As someone who has lived all her life with a weight problem, "my problem" always seemed to be a focus. My parents were concerned about it. Kids made fun of me. Even during a period of my life when I was thin, I still attracted comments about my weight. It's hard not to feel shamefully flawed in light of all that. In the absence of others calling me names, I get down on myself. I'm not proud of the fact that I do this, but I do. And I imagine there are others out there reading this that do the same thing...only they think they're not smart enough or creative enough, funny enough, perfect enough, capable enough, pretty enough, strong enough. 

I think all of us have some sort of "inadequacy" we're not proud of. The question is, do we let it get in our way? Does it keep us from being in relationships? From achieving career success? Trying new things? Or allowing ourselves to be happy in life?

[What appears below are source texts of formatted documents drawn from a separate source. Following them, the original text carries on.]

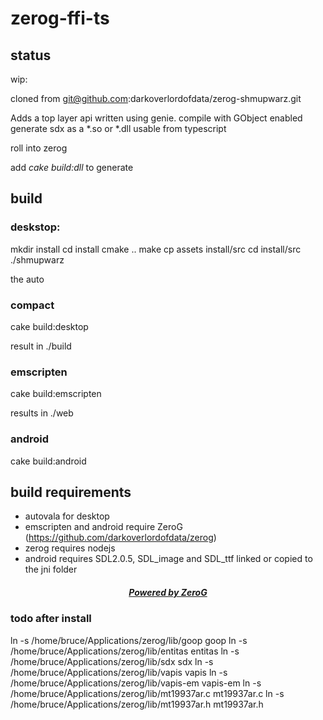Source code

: # zerog-ffi-ts

## status
wip:

cloned from git@github.com:darkoverlordofdata/zerog-shmupwarz.git

Adds a top layer api written using genie.
compile with GObject enabled
generate sdx as a *.so or *.dll usable from typescript

roll into zerog

add *cake build:dll* to generate 


## build

### deskstop:
mkdir install
cd install
cmake .. 
make
cp assets install/src
cd install/src
./shmupwarz

the auto
### compact
cake build:desktop

result in ./build

### emscripten
cake build:emscripten

results in ./web

### android
cake build:android

## build requirements
* autovala for desktop
* emscripten and android require ZeroG (https://github.com/darkoverlordofdata/zerog)
* zerog requires nodejs
* android requires SDL2.0.5, SDL_image and SDL_ttf linked or copied to the jni folder


##### <center>[Powered by ZeroG](https://github.com/darkoverlordofdata/zerog)</center>




### todo after install


ln -s /home/bruce/Applications/zerog/lib/goop goop
ln -s /home/bruce/Applications/zerog/lib/entitas entitas
ln -s /home/bruce/Applications/zerog/lib/sdx sdx
ln -s /home/bruce/Applications/zerog/lib/vapis vapis
ln -s /home/bruce/Applications/zerog/lib/vapis-em vapis-em
ln -s /home/bruce/Applications/zerog/lib/mt19937ar.c mt19937ar.c
ln -s /home/bruce/Applications/zerog/lib/mt19937ar.h mt19937ar.h

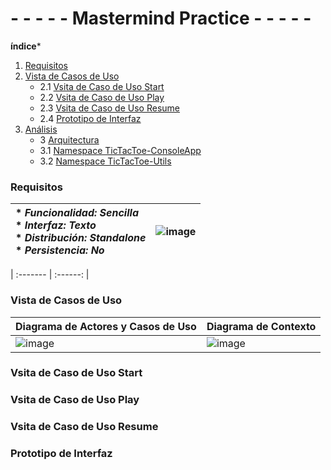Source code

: # - - - - - Mastermind Practice - - - - -
**índice***
1. [Requisitos](#Requisitos)
2. [Vista de Casos de Uso](#Vista-de-Casos-de-Uso)
    - 2.1 [Vsita de Caso de Uso Start](#Vsita-de-Caso-de-Uso-Start)
    - 2.2 [Vsita de Caso de Uso Play](#Vsita-de-Caso-de-Uso-Play)
    - 2.3 [Vsita de Caso de Uso Resume](#Vsita-de-Caso-de-Uso-Resume)
    - 2.4 [Prototipo de Interfaz](#Prototipo-de-Interfaz)
3. [Análisis](#Analisis)
    - 3 [Arquitectura](#Arquitectura)
    - 3.1 [Namespace TicTacToe-ConsoleApp](#Namespace-TicTacToeConsoleApp)
    - 3.2 [Namespace TicTacToe-Utils](#TNamespace-icTac-ToeUtils)

### Requisitos

| * _Funcionalidad: **Sencilla**_<br/>  * _Interfaz: **Texto**_<br/>  * _Distribución: **Standalone**_<br/>  * _Persistencia: **No**_<br/> | ![image](https://user-images.githubusercontent.com/46433173/196737543-bb3ab377-a450-41ec-970d-761dc76231dd.png)|
| :------- | :------: |  

| :------- | :------: |  

### Vista de Casos de Uso

| Diagrama de Actores y Casos de Uso | Diagrama de Contexto |
|---|---|
|![image](https://user-images.githubusercontent.com/46433173/195204864-f650c52c-cbcb-4288-8f86-6a32de30eb62.png) |![image](https://user-images.githubusercontent.com/46433173/195207035-a3001085-dde5-4d3c-aa22-81ea8cda5b84.png)

### Vsita de Caso de Uso Start



### Vsita de Caso de Uso Play



### Vsita de Caso de Uso Resume



### Prototipo de Interfaz  
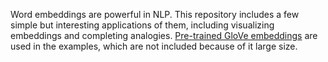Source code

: Word embeddings are powerful in NLP. This repository includes a few simple but interesting applications of them, including 
visualizing embeddings and completing analogies. [Pre-trained GloVe embeddings](https://nlp.stanford.edu/projects/glove/) are used in the examples, which are not included
because of it large size.  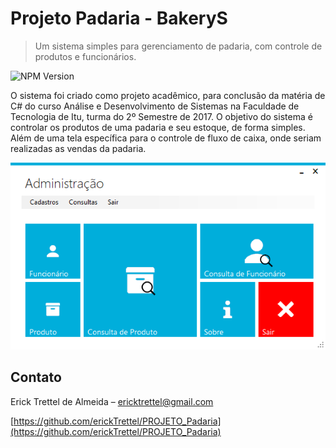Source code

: # Projeto Padaria - BakeryS
> Um sistema simples para gerenciamento de padaria, com controle de produtos e funcionários.

![NPM Version][npm-image]

O sistema foi criado como projeto acadêmico, para conclusão da matéria de C# do curso Análise e Desenvolvimento de Sistemas na Faculdade de Tecnologia de Itu, turma do 2º Semestre de 2017.
O objetivo do sistema é controlar os produtos de uma padaria e seu estoque, de forma simples. Além de uma tela específica para o controle de fluxo de caixa, onde seriam realizadas as vendas da padaria.

![](TelaPrincipal.png)

## Contato

Erick Trettel de Almeida – ericktrettel@gmail.com

[https://github.com/erickTrettel/PROJETO_Padaria](https://github.com/erickTrettel/PROJETO_Padaria)

<!-- Markdown link & img dfn's -->
[npm-image]: https://img.shields.io/badge/version-1.0.0-blue.svg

Like everyone, I have a number of flaws. But the only one I can think of that stands in the way of me getting something I want is the weight thing. Everything else I've been able to come to peace with...or cut a deal with. So, as simple or obvious as it may seem to you, last Friday was an "aha moment" for me. One, because it finally felt like an explanation that made sense to me....because I feel flawed, I think I deserve less. And two, because I find it hard to forgive myself for not being able to maintain a healthy weight. But I *can* forgive myself for being flawed. 

It makes me feel vulnerable to talk about some of the things I talk about here. I do it for many reasons. One is because it's healing for others. Someone will read this today and feel a little better about who they are. Another reason is because I know I'm an intelligent, spiritual, funny and even, perhaps, wise person....who is just as touched by life's issues as you. Too often we compare ourselves to others and how "together" they seem, when the truth is that, being "together" is really just about realizing that everyone is in the same boat we are, somewhere in their life. 

The older we get, the more forgiving we get of ourselves. But everyone's working on something...or could be working on something. The people who appear to have all their ducks in order, really only appear that way. In fact, the ones that appear/claim to be most tightly in control of their lives are often just more gifted illusionists, imo. Or are in denial. We grow up hearing that some things you just don't talk about. But I think we do ourselves a disservice by not talking about these things. Not only do we cheat ourselves and others out of the opportunity to know we're not alone, but we also plant seeds for our own self-destructive and/or obsessive or excessive behaviors.

Anyway, to circle back around to the card I drew, maybe I'm finally ready to send a Dear John letter to this way of thinking about myself and the things it limits in my life. And like the birds, it will probably come back around again, but more healed. I see life like a spiral and with each turn of the circle, we just come to a new level of understanding about something until we finally raise it up to the universe entirely. Healing happens in layers. At least with the really big things. 

So what about you? Who or what are you sending or receiving a Dear John letter from in your life?